Marco Rubio’s Democratic Challenger Calls for Ending the Senate Filibuster
Florida Democratic Representative Val Demings, a former police chief who is challenging Republican Senator Marco Rubio for his seat in 2022, called for ending the filibuster in a USA Today editorial over the weekend.
“When we allow a political faction to block critical legislation, it takes away that voice from the voters. No matter your political party, you should know that when you win a free and fair election, your representatives can govern,” Demings wrote. “It’s no secret that the filibuster’s main use over the last century has been to block efforts to make this country freer and fairer for all its citizens.”
For decades, GOP lawmakers have made incremental changes to the Senate rules surrounding the filibuster effectively turning it into a weapon of legislative death.
“Anti-lynching legislation introduced in 1918 was, as the NAACP put it, ‘lynched by a filibuster‘ despite thousands of racist killings happening across the country. There is still no federal anti-lynching law over 100 years later. Opponents of the Civil Rights Act of 1964 blocked a vote for 60 days,” noted Demings.
Senate Minority Leader Mitch McConnell (R-KY) has staked his entire legacy on usurping the majority’s power to fulfill the will of the voters (unless his party is in charge). In this case, it is the Democrats with their one-seat advantage and who represent 42 million more Americans than the Republicans.
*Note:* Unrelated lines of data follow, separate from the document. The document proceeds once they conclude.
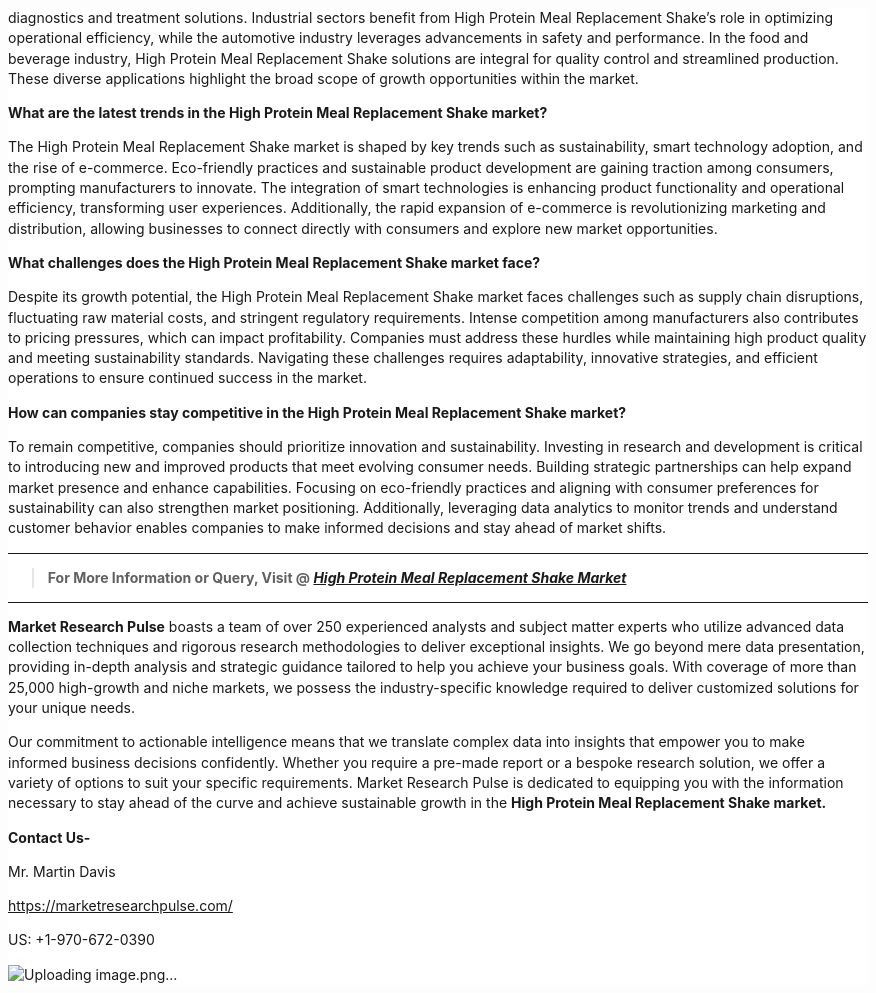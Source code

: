 diagnostics and treatment solutions. Industrial sectors benefit from High Protein Meal Replacement Shake&rsquo;s role in optimizing operational efficiency, while the automotive industry leverages advancements in safety and performance. In the food and beverage industry, High Protein Meal Replacement Shake solutions are integral for quality control and streamlined production. These diverse applications highlight the broad scope of growth opportunities within the market.</p><p><strong>What are the latest trends in the High Protein Meal Replacement Shake market?</strong></p><p>The High Protein Meal Replacement Shake market is shaped by key trends such as sustainability, smart technology adoption, and the rise of e-commerce. Eco-friendly practices and sustainable product development are gaining traction among consumers, prompting manufacturers to innovate. The integration of smart technologies is enhancing product functionality and operational efficiency, transforming user experiences. Additionally, the rapid expansion of e-commerce is revolutionizing marketing and distribution, allowing businesses to connect directly with consumers and explore new market opportunities.</p><p><strong>What challenges does the High Protein Meal Replacement Shake market face?</strong></p><p>Despite its growth potential, the High Protein Meal Replacement Shake market faces challenges such as supply chain disruptions, fluctuating raw material costs, and stringent regulatory requirements. Intense competition among manufacturers also contributes to pricing pressures, which can impact profitability. Companies must address these hurdles while maintaining high product quality and meeting sustainability standards. Navigating these challenges requires adaptability, innovative strategies, and efficient operations to ensure continued success in the market.</p><p><strong>How can companies stay competitive in the High Protein Meal Replacement Shake market?</strong></p><p>To remain competitive, companies should prioritize innovation and sustainability. Investing in research and development is critical to introducing new and improved products that meet evolving consumer needs. Building strategic partnerships can help expand market presence and enhance capabilities. Focusing on eco-friendly practices and aligning with consumer preferences for sustainability can also strengthen market positioning. Additionally, leveraging data analytics to monitor trends and understand customer behavior enables companies to make informed decisions and stay ahead of market shifts.</p><hr /><blockquote><p><strong>For More Information or Query, Visit @&nbsp;<em><a href="https://marketresearchpulse.com/report/140165/high-protein-meal-replacement-shake-market?utm_source=Linkedin&utm_medium=0114">High Protein Meal Replacement Shake Market</a></em></strong></p></blockquote><hr /><p><strong>Market Research Pulse</strong> boasts a team of over 250 experienced analysts and subject matter experts who utilize advanced data collection techniques and rigorous research methodologies to deliver exceptional insights. We go beyond mere data presentation, providing in-depth analysis and strategic guidance tailored to help you achieve your business goals. With coverage of more than 25,000 high-growth and niche markets, we possess the industry-specific knowledge required to deliver customized solutions for your unique needs.</p><p>Our commitment to actionable intelligence means that we translate complex data into insights that empower you to make informed business decisions confidently. Whether you require a pre-made report or a bespoke research solution, we offer a variety of options to suit your specific requirements. Market Research Pulse is dedicated to equipping you with the information necessary to stay ahead of the curve and achieve sustainable growth in the <strong>High Protein Meal Replacement Shake market.</strong></p><p><strong>Contact Us-</strong></p><p>Mr. Martin Davis</p><p>https://marketresearchpulse.com/</p><p>US: +1-970-672-0390</p>
![Uploading image.png…]()
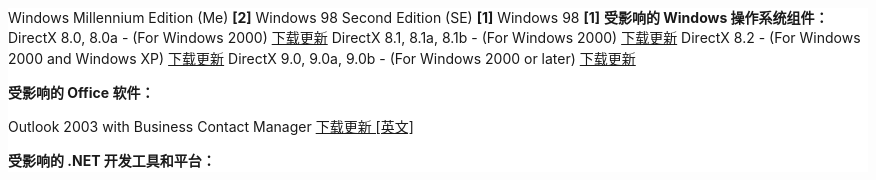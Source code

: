 </tr>  
<tr class="even">
<td style="border:1px solid black;">Windows Millennium Edition (Me)</td>
<td style="border:1px solid black;"><strong>[2]</strong></td>
<td style="border:1px solid black;"></td>
</tr>  
<tr class="odd">
<td style="border:1px solid black;">Windows 98 Second Edition (SE)</td>
<td style="border:1px solid black;"><strong>[1]</strong></td>
<td style="border:1px solid black;"></td>
</tr>  
<tr class="even">
<td style="border:1px solid black;">Windows 98</td>
<td style="border:1px solid black;"><strong>[1]</strong></td>
<td style="border:1px solid black;"></td>
</tr>  
<tr class="odd">
<td style="border:1px solid black;"></td>
<td style="border:1px solid black;"></td>
<td style="border:1px solid black;"></td>
</tr>  
<tr class="even">
<td style="border:1px solid black;"><strong>受影响的 Windows 操作系统组件：</strong></td>
<td style="border:1px solid black;"></td>
<td style="border:1px solid black;"></td>
</tr>  
<tr class="odd">
<td style="border:1px solid black;">DirectX 8.0, 8.0a - (For Windows 2000)</td>
<td style="border:1px solid black;"><a href="http://www.microsoft.com/downloads/details.aspx?displaylang=zh-cn&amp;familyid=5595043a-ad55-47e3-a5ce-778dcde13820">下载更新</a></td>
<td style="border:1px solid black;"></td>
</tr>  
<tr class="even">
<td style="border:1px solid black;">DirectX 8.1, 8.1a, 8.1b - (For Windows 2000)</td>
<td style="border:1px solid black;"><a href="http://www.microsoft.com/downloads/details.aspx?displaylang=zh-cn&amp;familyid=52139fdd-7926-4dae-a872-f67b1b55f2d0">下载更新</a></td>
<td style="border:1px solid black;"></td>
</tr>  
<tr class="odd">
<td style="border:1px solid black;">DirectX 8.2 - (For Windows 2000 and Windows XP)</td>
<td style="border:1px solid black;"><a href="http://www.microsoft.com/downloads/details.aspx?displaylang=zh-cn&amp;familyid=ac8325fa-db1b-4a77-9800-716c5c74ac74">下载更新</a></td>
<td style="border:1px solid black;"></td>
</tr>  
<tr class="even">
<td style="border:1px solid black;">DirectX 9.0, 9.0a, 9.0b - (For Windows 2000 or later)</td>
<td style="border:1px solid black;"><a href="http://www.microsoft.com/downloads/details.aspx?displaylang=zh-cn&amp;familyid=bf58ac23-62d5-4650-aeef-b79551d5f778">下载更新</a></td>
<td style="border:1px solid black;"></td>
</tr>  
<tr class="odd">
<td style="border:1px solid black;"><p><strong>受影响的 Office 软件：</strong></p></td>
<td style="border:1px solid black;"></td>
<td style="border:1px solid black;"></td>
</tr>  
<tr class="even">
<td style="border:1px solid black;">Outlook 2003 with Business Contact Manager</td>
<td style="border:1px solid black;"></td>
<td style="border:1px solid black;"><a href="http://www.microsoft.com/downloads/details.aspx?familyid=9016b9f3-ba86-4a95-9d89-e120ef2e85e3&amp;displaylang=en">下载更新 [英文]</a></td>
</tr>  
<tr class="odd">
<td style="border:1px solid black;"><strong></strong>
<p><strong>受影响的 .NET 开发工具和平台：</strong></p></td>
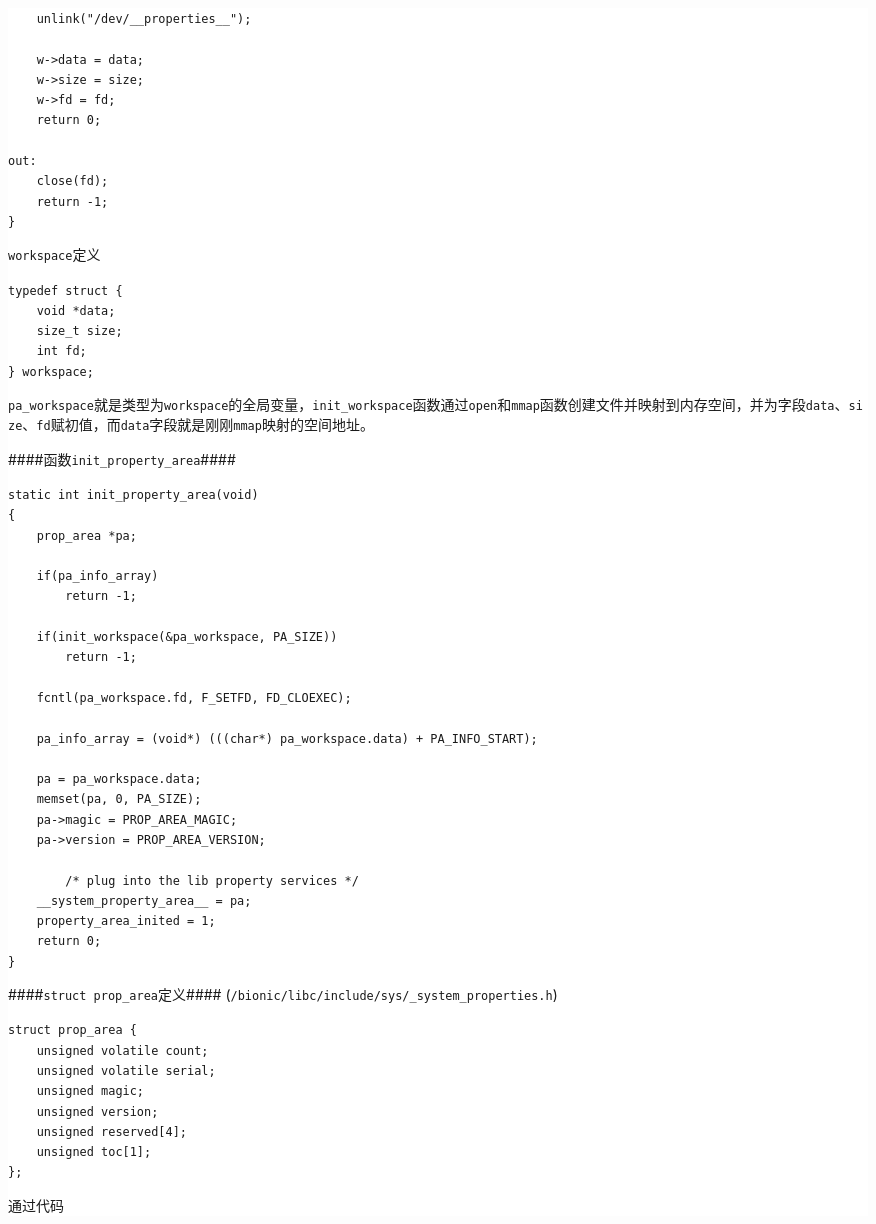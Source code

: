	    unlink("/dev/__properties__");
	
	    w->data = data;
	    w->size = size;
	    w->fd = fd;
	    return 0;
	
	out:
	    close(fd);
	    return -1;
	}

`workspace`定义 

    typedef struct {  
        void *data;
        size_t size;
        int fd;
    } workspace;

`pa_workspace`就是类型为`workspace`的全局变量，`init_workspace`函数通过`open`和`mmap`函数创建文件并映射到内存空间，并为字段`data`、`size`、`fd`赋初值，而`data`字段就是刚刚`mmap`映射的空间地址。

####函数`init_property_area`####


	static int init_property_area(void)
	{
	    prop_area *pa;
	
	    if(pa_info_array)
	        return -1;
	
	    if(init_workspace(&pa_workspace, PA_SIZE))
	        return -1;
	
	    fcntl(pa_workspace.fd, F_SETFD, FD_CLOEXEC);
	
	    pa_info_array = (void*) (((char*) pa_workspace.data) + PA_INFO_START);
	
	    pa = pa_workspace.data;
	    memset(pa, 0, PA_SIZE);
	    pa->magic = PROP_AREA_MAGIC;
	    pa->version = PROP_AREA_VERSION;
	
	        /* plug into the lib property services */
	    __system_property_area__ = pa;
	    property_area_inited = 1;
	    return 0;
	}

####`struct prop_area`定义####
  (`/bionic/libc/include/sys/_system_properties.h`)  

    struct prop_area {
        unsigned volatile count;
        unsigned volatile serial;
        unsigned magic;
        unsigned version;
        unsigned reserved[4];
        unsigned toc[1];
    };
通过代码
Demings believes that the GOP is playing a very dangerous game and if liberals fail to fight for democratic principles, we could lose everything.
“I worry that if we do not act to strengthen American democracy, we will see future violence as well,” said Demings, referring to the January 6th insurrection at the Capitol.
Demings added that in a representative democracy, the elected majority has earned the right to govern.
“More voting rights, more support for working families, more liberty and justice for all. Empower the people. Allow their representatives to work on their behalf. Trust in government of the people, by the people, for the people,” she said. “When we embrace our heritage and our potential as a free people, we can accomplish anything – and we should do it with the majority. In the Senate, that’s 51 votes.”